How did the ATR pool come to be?
The
ATR pool — a reserve pool of teachers working as substitutes but
without permanent assignments — was a personnel policy devised by the
Bloomberg administration that was poorly designed and never effectively
implemented, particularly after the pool expanded in the wake of school
closings during the Bloomberg years. As the school-closing mania has
receded, the size of the pool has diminished....
from UFT website, http://www.uft.org/press-releases/atr-qa
Jeff Kaufman posted on ICE(the caucus) -News.
UFT had nothing to do with creating the ATR pool!?!
Before you read the UFT press release on ATRs, I though a review of the blogs Jeff published on the ICE blog in October 2005 would give you a good sense of what was going on in real time.
In reverse order - read from bottom up.
PRESS RELEASES
ATR Q&A
For immediate release
AUGUST 21, 2017
The
recent Department of Education announcement about assigning teachers
from the ATR pool to schools on a more permanent basis has awakened the
usual opposition from the "school reform" crowd.
Below is a Q&A designed to provide accurate information to those who have questions about the issue.
"Teachers
in the ATR pool are a valuable resource for the system and provide
needed services to schools." —UFT President Michael Mulgrew
How did the ATR pool come to be?
The
ATR pool — a reserve pool of teachers working as substitutes but
without permanent assignments — was a personnel policy devised by the
Bloomberg administration that was poorly designed and never effectively
implemented, particularly after the pool expanded in the wake of school
closings during the Bloomberg years. As the school-closing mania has
receded, the size of the pool has diminished.
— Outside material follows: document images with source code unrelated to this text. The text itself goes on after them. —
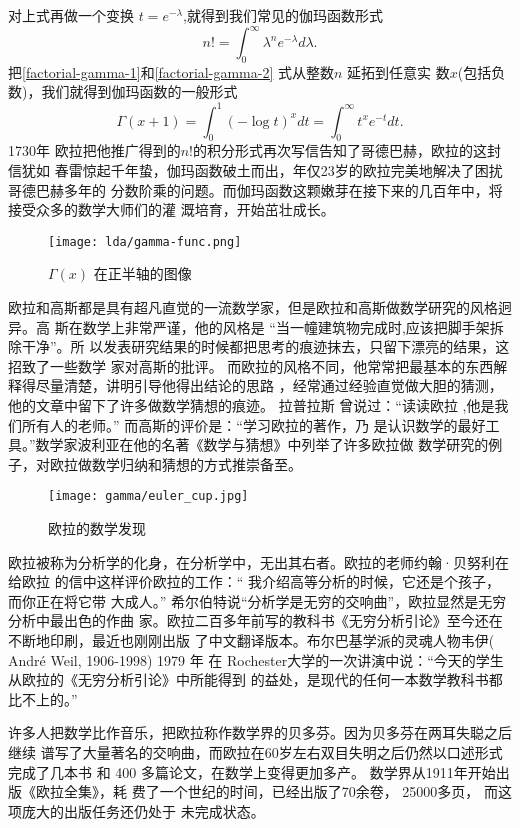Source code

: {对上式再做一个变换 $t=e^{-\lambda}$,就得到我们常见的伽玛函数形式
\begin{equation}
\label{factorial-gamma-2}
 n! = \int_0^{\infty} \lambda^ne^{-\lambda}d\lambda .
\end{equation}
把\eqref{factorial-gamma-1}和\eqref{factorial-gamma-2} 式从整数$n$ 延拓到任意实
数$x$(包括负数)，我们就得到伽玛函数的一般形式
$$ \Gamma(x+1) = \int_0^1 (-\log t)^{x}dt =  \int_0^{\infty} t^{x}e^{-t}dt .$$
1730年 欧拉把他推广得到的$n!$的积分形式再次写信告知了哥德巴赫，欧拉的这封信犹如
春雷惊起千年蛰，伽玛函数破土而出，年仅23岁的欧拉完美地解决了困扰哥德巴赫多年的
分数阶乘的问题。而伽玛函数这颗嫩芽在接下来的几百年中，将接受众多的数学大师们的灌
溉培育，开始茁壮成长。 

\begin{figure}[htbp]
\centering
\texttt{[image: lda/gamma-func.png]}
\caption{$\Gamma(x)$ 在正半轴的图像}
\end{figure}

欧拉和高斯都是具有超凡直觉的一流数学家，但是欧拉和高斯做数学研究的风格迥异。高
斯在数学上非常严谨，他的风格是 “当一幢建筑物完成时,应该把脚手架拆除干净”。所
以发表研究结果的时候都把思考的痕迹抹去，只留下漂亮的结果，这招致了一些数学
家对高斯的批评。
而欧拉的风格不同，他常常把最基本的东西解释得尽量清楚，讲明引导他得出结论的思路
，经常通过经验直觉做大胆的猜测，他的文章中留下了许多做数学猜想的痕迹。 拉普拉斯
曾说过：“读读欧拉 ,他是我们所有人的老师。”
而高斯的评价是：“学习欧拉的著作，乃
是认识数学的最好工具。”数学家波利亚在他的名著《数学与猜想》中列举了许多欧拉做
数学研究的例子，对欧拉做数学归纳和猜想的方式推崇备至。

\begin{figure}[htbp]
\centering
\texttt{[image: gamma/euler\_cup.jpg]}
\caption{欧拉的数学发现}
\end{figure}

欧拉被称为分析学的化身，在分析学中，无出其右者。欧拉的老师约翰·贝努利在给欧拉
的信中这样评价欧拉的工作：“ 我介绍高等分析的时候，它还是个孩子，而你正在将它带
大成人。” 希尔伯特说“分析学是无穷的交响曲”，欧拉显然是无穷分析中最出色的作曲
家。欧拉二百多年前写的教科书《无穷分析引论》至今还在不断地印刷，最近也刚刚出版
了中文翻译版本。布尔巴基学派的灵魂人物韦伊( Andr\'{e} Weil, 1906-1998) 1979 年
在 Rochester大学的一次讲演中说：“今天的学生从欧拉的《无穷分析引论》中所能得到
的益处，是现代的任何一本数学教科书都比不上的。”

许多人把数学比作音乐，把欧拉称作数学界的贝多芬。因为贝多芬在两耳失聪之后继续
谱写了大量著名的交响曲，而欧拉在60岁左右双目失明之后仍然以口述形式完成了几本书
和 400 多篇论文，在数学上变得更加多产。 数学界从1911年开始出版《欧拉全集》，耗
费了一个世纪的时间，已经出版了70余卷， 25000多页， 而这项庞大的出版任务还仍处于
未完成状态。

}
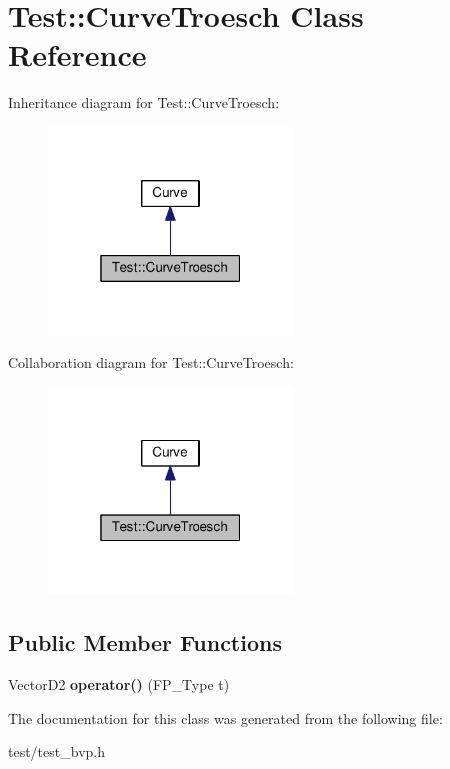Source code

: \hypertarget{classTest_1_1CurveTroesch}{}\section{Test\+:\+:Curve\+Troesch Class Reference}
\label{classTest_1_1CurveTroesch}


Inheritance diagram for Test\+:\+:Curve\+Troesch\+:\nopagebreak
\begin{figure}[H]
\begin{center}
\leavevmode
\includegraphics[width=184pt]{classTest_1_1CurveTroesch__inherit__graph}
\end{center}
\end{figure}


Collaboration diagram for Test\+:\+:Curve\+Troesch\+:\nopagebreak
\begin{figure}[H]
\begin{center}
\leavevmode
\includegraphics[width=184pt]{classTest_1_1CurveTroesch__coll__graph}
\end{center}
\end{figure}
\subsection*{Public Member Functions}
\begin{DoxyCompactItemize}
\item 
\mbox{\label{classTest_1_1CurveTroesch_a1b9232e93831fa367a4b3cc6f3ad8bcc}} 
Vector\+D2 {\bfseries operator()} (F\+P\+\_\+\+Type t)
\end{DoxyCompactItemize}


The documentation for this class was generated from the following file\+:\begin{DoxyCompactItemize}
\item 
test/test\+\_\+bvp.\+h\end{DoxyCompactItemize}
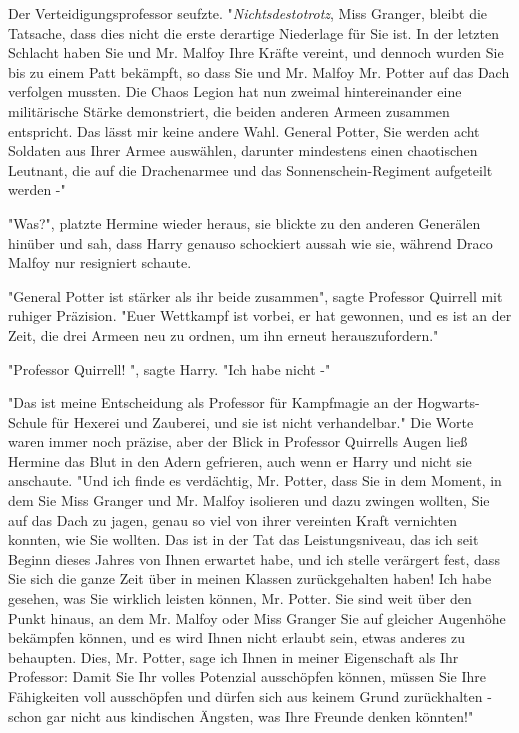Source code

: {Der Verteidigungsprofessor seufzte. "\emph{Nichtsdestotrotz}, Miss Granger, bleibt die Tatsache, dass dies nicht die erste derartige Niederlage für Sie ist. In der letzten Schlacht haben Sie und Mr. Malfoy Ihre Kräfte vereint, und dennoch wurden Sie bis zu einem Patt bekämpft, so dass Sie und Mr. Malfoy Mr. Potter auf das Dach verfolgen mussten. Die Chaos Legion hat nun zweimal hintereinander eine militärische Stärke demonstriert, die beiden anderen Armeen zusammen entspricht. Das lässt mir keine andere Wahl. General Potter, Sie werden acht Soldaten aus Ihrer Armee auswählen, darunter mindestens einen chaotischen Leutnant, die auf die Drachenarmee und das Sonnenschein-Regiment aufgeteilt werden -"

"Was?", platzte Hermine wieder heraus, sie blickte zu den anderen Generälen hinüber und sah, dass Harry genauso schockiert aussah wie sie, während Draco Malfoy nur resigniert schaute.

"General Potter ist stärker als ihr beide zusammen", sagte Professor Quirrell mit ruhiger Präzision. "Euer Wettkampf ist vorbei, er hat gewonnen, und es ist an der Zeit, die drei Armeen neu zu ordnen, um ihn erneut herauszufordern."

"Professor Quirrell! ", sagte Harry. "Ich habe nicht -"

"Das ist meine Entscheidung als Professor für Kampfmagie an der Hogwarts-Schule für Hexerei und Zauberei, und sie ist nicht verhandelbar." Die Worte waren immer noch präzise, aber der Blick in Professor Quirrells Augen ließ Hermine das Blut in den Adern gefrieren, auch wenn er Harry und nicht sie anschaute. "Und ich finde es verdächtig, Mr. Potter, dass Sie in dem Moment, in dem Sie Miss Granger und Mr. Malfoy isolieren und dazu zwingen wollten, Sie auf das Dach zu jagen, genau so viel von ihrer vereinten Kraft vernichten konnten, wie Sie wollten. Das ist in der Tat das Leistungsniveau, das ich seit Beginn dieses Jahres von Ihnen erwartet habe, und ich stelle verärgert fest, dass Sie sich die ganze Zeit über in meinen Klassen zurückgehalten haben! Ich habe gesehen, was Sie wirklich leisten können, Mr. Potter. Sie sind weit über den Punkt hinaus, an dem Mr. Malfoy oder Miss Granger Sie auf gleicher Augenhöhe bekämpfen können, und es wird Ihnen nicht erlaubt sein, etwas anderes zu behaupten. Dies, Mr. Potter, sage ich Ihnen in meiner Eigenschaft als Ihr Professor: Damit Sie Ihr volles Potenzial ausschöpfen können, müssen Sie Ihre Fähigkeiten voll ausschöpfen und dürfen sich aus keinem Grund zurückhalten - schon gar nicht aus kindischen Ängsten, was Ihre Freunde denken könnten!"

}
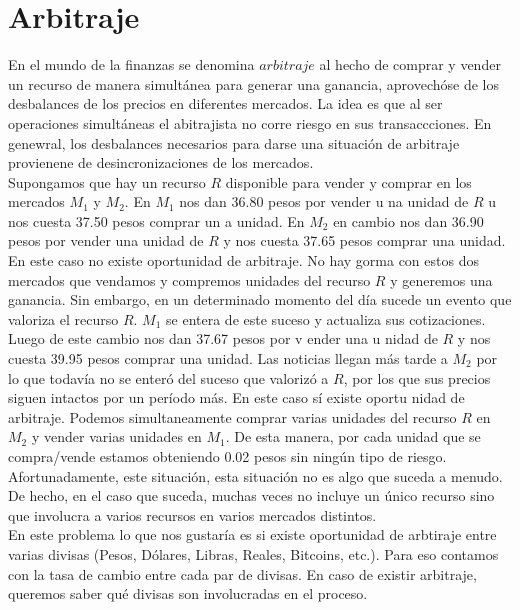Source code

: \documentclass[11pt,a4paper]{article}
\begin{document}
\section{Arbitraje}

En el mundo de la finanzas se denomina $arbitraje$ al hecho de comprar y vender un recurso de manera simult\'anea para generar una ganancia, aprovech\'ose de los desbalances de los precios en diferentes mercados. La idea es que al ser operaciones simult\'aneas el abitrajista no corre riesgo en sus transaccciones. En genewral, los desbalances necesarios para darse una situaci\'on de arbitraje provienene de desincronizaciones de los mercados.
\\

Supongamos que hay un recurso $R$ disponible para vender y comprar en los mercados $M_{1}$ y $M_{2}$. En $M_{1}$ nos dan 36.80 pesos por vender u na unidad de $R$ u nos cuesta 37.50 pesos comprar un a unidad. En $M_{2}$ en cambio nos dan 36.90 pesos por vender una unidad  de $R$ y nos cuesta 37.65 pesos comprar una unidad. En este caso no existe oportunidad de arbitraje. No hay gorma con estos dos mercados que vendamos y compremos unidades del recurso $R$ y generemos una ganancia. Sin embargo, en un determinado momento del d\'ia sucede un evento que valoriza el recurso $R$. $M_{1}$ se entera de este suceso y actualiza sus cotizaciones. Luego de este cambio nos dan 37.67 pesos por v ender una u nidad de $R$ y nos cuesta 39.95 pesos comprar una unidad. Las noticias llegan m\'as tarde a $M_{2}$ por lo que todav\'ia no se enter\'o del suceso que valoriz\'o a $R$, por los que sus precios siguen intactos por un per\'iodo m\'as. En este caso s\'i existe oportu nidad de arbitraje.  Podemos simultaneamente comprar varias unidades del recurso $R$ en $M_{2}$ y vender varias unidades en $M_{1}$. De esta manera, por cada unidad que se compra/vende estamos obteniendo 0.02 pesos sin ning\'un tipo de riesgo.
\\

Afortunadamente, este situaci\'on, esta situaci\'on no es algo que suceda a menudo. De hecho, en el caso que suceda, muchas veces no incluye un \'unico recurso sino que involucra a varios recursos en varios mercados distintos.
\\

En este problema lo que nos gustar\'ia es si existe oportunidad de arbtiraje entre varias divisas (Pesos, D\'olares, Libras, Reales, Bitcoins, etc.). Para eso contamos con la tasa de cambio entre cada par de divisas. En caso de existir arbitraje, queremos saber qu\'e divisas son involucradas en el proceso.
\\
\end{document}
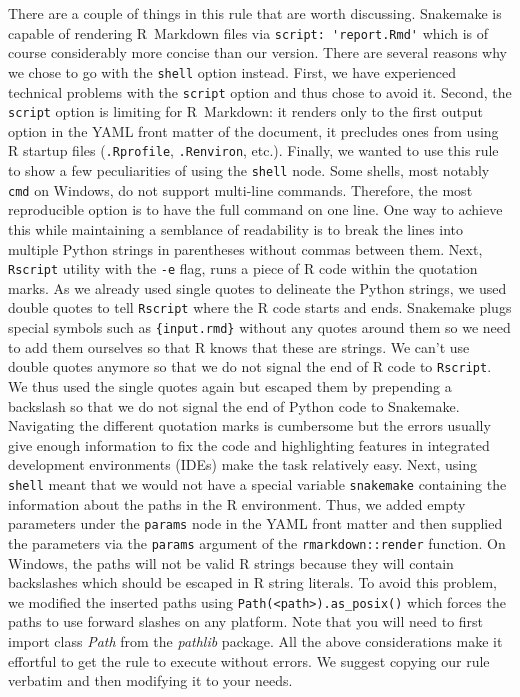 \documentclass[a4paper,man,floatsintext,natbib]{apa6}
\begin{document}
There are a couple of things in this rule that are worth discussing. Snakemake is capable of rendering R~Markdown files via \verb|script: 'report.Rmd'| which is of course considerably more concise than our version. There are several reasons why we chose to go with the \verb|shell| option instead. First, we have experienced technical problems with the \verb|script| option and thus chose to avoid it. Second, the \verb|script| option is limiting for R~Markdown: it renders only to the first output option in the YAML front matter of the document, it precludes ones from using R startup files (\verb|.Rprofile|, \verb|.Renviron|, etc.). Finally, we wanted to use this rule to show a few peculiarities of using the \verb|shell| node. Some shells, most notably \verb|cmd| on Windows, do not support multi-line commands. Therefore, the most reproducible option is to have the full command on one line. One way to achieve this while maintaining a semblance of readability is to break the lines into multiple Python strings in parentheses without commas between them. Next, \verb|Rscript| utility with the \verb|-e| flag, runs a piece of R code within the quotation marks. As we already used single quotes to delineate the Python strings, we used double quotes to tell \verb|Rscript| where the R code starts and ends. Snakemake plugs special symbols such as \verb|{input.rmd}| without any quotes around them so we need to add them ourselves so that R knows that these are strings. We can't use double quotes anymore so that we do not signal the end of R code to \verb|Rscript|. We thus used the single quotes again but escaped them by prepending a backslash so that we do not signal the end of Python code to Snakemake. Navigating the different quotation marks is cumbersome but the errors usually give enough information to fix the code and highlighting features in integrated development environments (IDEs) make the task relatively easy. Next, using \verb|shell| meant that we would not have a special variable \verb|snakemake| containing the information about the paths in the R environment. Thus, we added empty parameters under the \verb|params| node in the YAML front matter and then supplied the parameters via the \verb|params| argument of the \verb|rmarkdown::render| function. On Windows, the paths will not be valid R strings because they will contain backslashes which should be escaped in R string literals. To avoid this problem, we modified the inserted paths using \verb|Path(<path>).as_posix()| which forces the paths to use forward slashes on any platform. Note that you will need to first import class \emph{Path} from the \emph{pathlib} package. All the above considerations make it effortful to get the rule to execute without errors. We suggest copying our rule verbatim and then modifying it to your needs.
\end{document}
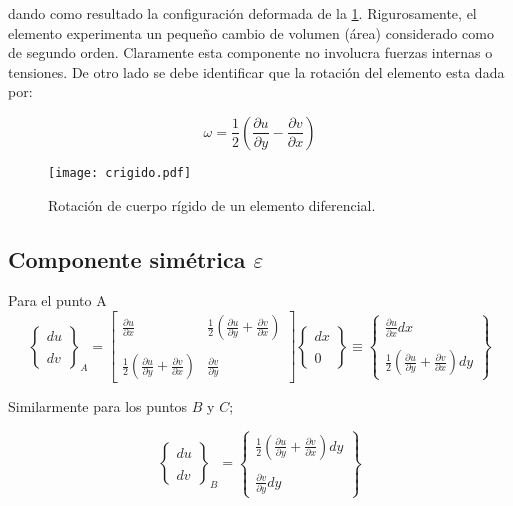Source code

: \documentclass[../notas medios.tex]{subfiles}
\begin{document}
dando como resultado la configuración deformada de la \cref{crigido}. Rigurosamente, el elemento experimenta un pequeño cambio de volumen (área) considerado como de segundo orden. Claramente esta componente no involucra fuerzas internas o tensiones. De otro lado se debe identificar que la rotación del elemento esta dada por:

\[\omega = \frac{1}{2}\left( {\frac{{\partial u}}{{\partial y}} - \frac{{\partial v}}{{\partial x}}}\right)\]

\begin{figure}[H]
\centering
	\texttt{[image: crigido.pdf]}
	\caption{Rotación de cuerpo rígido de un elemento diferencial.}
	\label{crigido}
\end{figure}

\subsection{Componente simétrica $\varepsilon$}
Para el punto A
\[{\left\{ {\begin{array}{*{20}{c}}
{du}\\\\
{dv}
\end{array}} \right\}_A} = \left[ {\begin{array}{*{20}{c}}
{\frac{{\partial u}}{{\partial x}}}&{\frac{1}{2}\left( {\frac{{\partial u}}{{\partial y}} + \frac{{\partial v}}{{\partial x}}} \right)}\\\\
{\frac{1}{2}\left( {\frac{{\partial u}}{{\partial y}} + \frac{{\partial v}}{{\partial x}}} \right)}&{\frac{{\partial v}}{{\partial y}}}
\end{array}} \right]\left\{ {\begin{array}{*{20}{c}}
{dx}\\\\
0
\end{array}} \right\} \equiv \left\{ {\begin{array}{*{20}{c}}
{\frac{{\partial u}}{{\partial x}}dx}\\\\
{\frac{1}{2}\left( {\frac{{\partial u}}{{\partial y}} + \frac{{\partial v}}{{\partial x}}} \right)dy}
\end{array}} \right\}\]

Similarmente para los puntos $B$ y $C$;

\[{\left\{ {\begin{array}{*{20}{c}}
{du}\\\\
{dv}
\end{array}} \right\}_B} = \left\{ {\begin{array}{*{20}{c}}
{\frac{1}{2}\left( {\frac{{\partial u}}{{\partial y}} + \frac{{\partial v}}{{\partial x}}} \right)dy}\\\\
{\frac{{\partial v}}{{\partial y}}dy}
\end{array}} \right\}\]
\end{document}
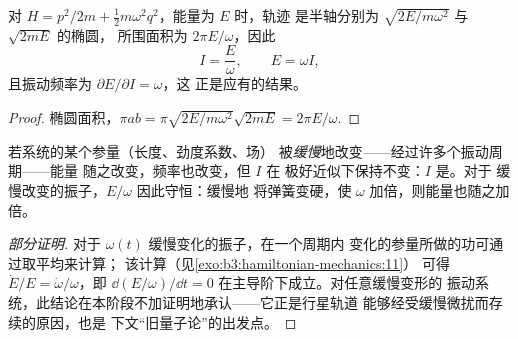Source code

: \begin{proposition}[谐振子的作用量]\label{prop:b3:hamiltonian-mechanics:sho-action}
对 $H = p^2/2m + \tfrac12 m\omega^2q^2$，能量为 $E$ 时，轨迹
是半轴分别为 $\sqrt{2E/m\omega^2}$ 与 $\sqrt{2mE}$ 的椭圆，
所围面积为 $2\pi E/\omega$，因此
\[
I = \frac{E}{\omega} , \qquad E = \omega I ,
\]
且振动频率为 $\partial E/\partial I = \omega$，这
正是应有的结果。
\end{proposition}

\begin{proof}
椭圆面积，$\pi ab = \pi\sqrt{2E/m\omega^2}\sqrt{2mE} =
2\pi E/\omega$.
\end{proof}

\begin{proposition}[绝热不变性]\label{prop:b3:hamiltonian-mechanics:adiabatic}
若系统的某个参量（长度、劲度系数、场）
被\emph{缓慢}地改变——经过许多个振动周期——能量
随之改变，频率也改变，但 $I$ 在
极好近似下保持不变：$I$ 是\emph{}。对于
缓慢改变的振子，$E/\omega$ 因此守恒：缓慢地
将弹簧变硬，使 $\omega$ 加倍，则能量也随之加倍。
\end{proposition}

\begin{proof}[部分证明]
对于 $\omega(t)$ 缓慢变化的振子，在一个周期内
变化的参量所做的功可通过取平均来计算；
该计算（见\cref{exo:b3:hamiltonian-mechanics:11}）
可得 $\dot E/E = \dot\omega/\omega$，即 $\dd(E/\omega)/\dd t = 0$
在主导阶下成立。对任意缓慢变形的
振动系统，此结论在本阶段不加证明地承认——它正是行星轨道
能够经受缓慢微扰而存续的原因，也是
下文“旧量子论”的出发点。
\end{proof}

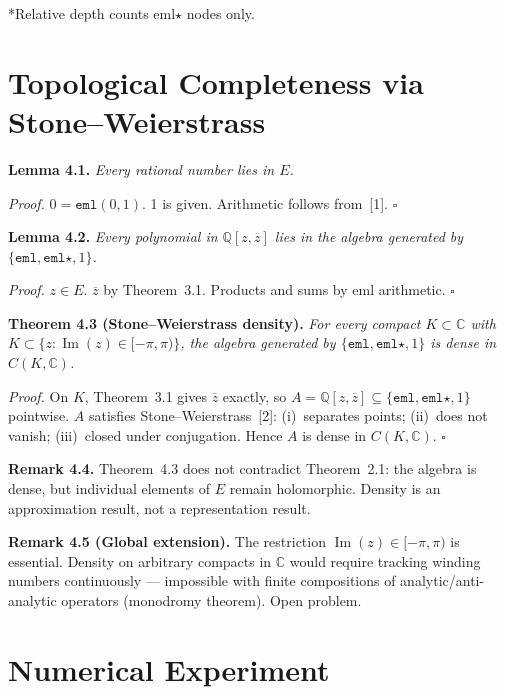 \documentclass[11pt,a4paper]{article}
\begin{document}
*Relative depth counts eml$\star$ nodes only.

\section{Topological Completeness via Stone--Weierstrass}

\textbf{Lemma 4.1.} \textit{Every rational number lies in $E$.}

\textit{Proof.} $0 = \texttt{eml}(0, 1)$. 1 is given. Arithmetic follows from~[1]. $\square$

\textbf{Lemma 4.2.} \textit{Every polynomial in $\mathbb{Q}[z, \overline{z}]$ lies in the algebra generated by $\{\texttt{eml}, \texttt{eml}\star, 1\}$.}

\textit{Proof.} $z \in E$. $\overline{z}$ by Theorem~3.1. Products and sums by eml arithmetic. $\square$

\textbf{Theorem 4.3 (Stone--Weierstrass density).} \textit{For every compact $K \subset \mathbb{C}$ with $K \subset \{z : \operatorname{Im}(z) \in [-\pi, \pi)\}$, the algebra generated by $\{\texttt{eml}, \texttt{eml}\star, 1\}$ is dense in $C(K, \mathbb{C})$.}

\textit{Proof.} On $K$, Theorem~3.1 gives $\overline{z}$ exactly, so $A = \mathbb{Q}[z, \overline{z}] \subseteq \{\texttt{eml}, \texttt{eml}\star, 1\}$ pointwise. $A$ satisfies Stone--Weierstrass~[2]: (i)~separates points; (ii)~does not vanish; (iii)~closed under conjugation. Hence $A$ is dense in $C(K, \mathbb{C})$. $\square$

\textbf{Remark 4.4.} Theorem~4.3 does not contradict Theorem~2.1: the algebra is dense, but individual elements of $E$ remain holomorphic. Density is an approximation result, not a representation result.

\textbf{Remark 4.5 (Global extension).} The restriction $\operatorname{Im}(z) \in [-\pi, \pi)$ is essential. Density on arbitrary compacts in $\mathbb{C}$ would require tracking winding numbers continuously --- impossible with finite compositions of analytic/anti-analytic operators (monodromy theorem). Open problem.

\section{Numerical Experiment}
\end{document}
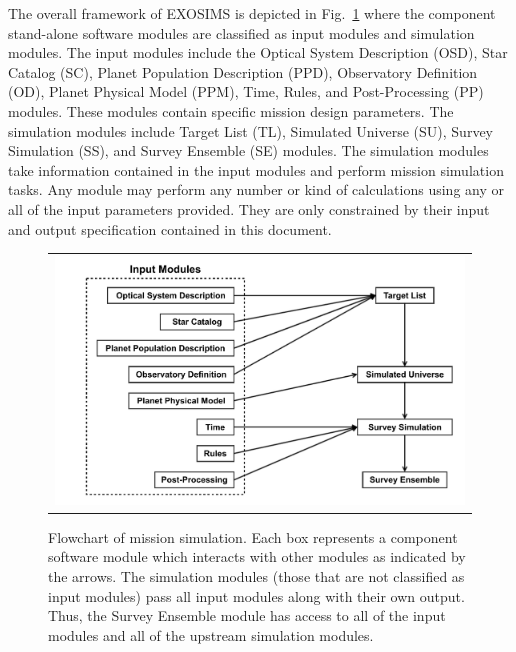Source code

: \documentclass[cleanfoot]{asme2ej}
\begin{document}
The overall framework of EXOSIMS is depicted in Fig.~\ref{figure_framework} where the component stand-alone software modules are classified as input modules and simulation modules.  The input modules include the Optical System Description (OSD), Star Catalog (SC), Planet Population Description (PPD), Observatory Definition (OD), Planet Physical Model (PPM), Time, Rules, and Post-Processing (PP) modules.  These modules contain specific mission design parameters.  The simulation modules include Target List (TL), Simulated Universe (SU), Survey Simulation (SS), and Survey Ensemble (SE) modules.  The simulation modules take information contained in the input modules and perform mission simulation tasks.  Any module may perform any number or kind of calculations using any or all of the input parameters provided.  They are only constrained by their input and output specification contained in this document.

\begin{figure}[ht]
    \begin{center}
        \begin{tabular}{c}
             \includegraphics[width=\textwidth]{codeflow2.pdf}
        \end{tabular}
    \end{center}
    \caption{Flowchart of mission simulation. Each box represents a component software module which interacts with other modules as indicated by the arrows. The simulation modules (those that are not classified as input modules) pass all input modules along with their own output.  Thus, the Survey Ensemble module has access to all of the input modules and all of the upstream simulation modules.}
    \label{figure_framework}
\end{figure}
\end{document}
How do teachers end up in the pool?
Most
of the teachers in the pool are there because their schools or their
programs closed; a minority have been the subject of some kind of
disciplinary action, though that action may have led only to a brief
suspension or a fine of a few hundred dollars. The overwhelming majority
of teachers in the ATR pool have received positive evaluations
(Effective, Highly Effective or, for those rated under the previous
system, Satisfactory).
How does the program now work?
ATR
teachers are in the schools every day. Some get longer assignments, but
many rotate among schools on a monthly basis, filling in for teachers
who are sick or on some kind of leave.
Do the ATRs cost principals money?
ATRs
on rotating assignments save the school system the cost of hiring a
substitute. The Department of Education has created a number of
financial incentives for principals to encourage them to hire ATRs on a
more permanent basis, but the fact is that an ATR's salary constitutes a
tiny percentage of a building's total teacher payroll, which for even a
small school can exceed $3 million annually.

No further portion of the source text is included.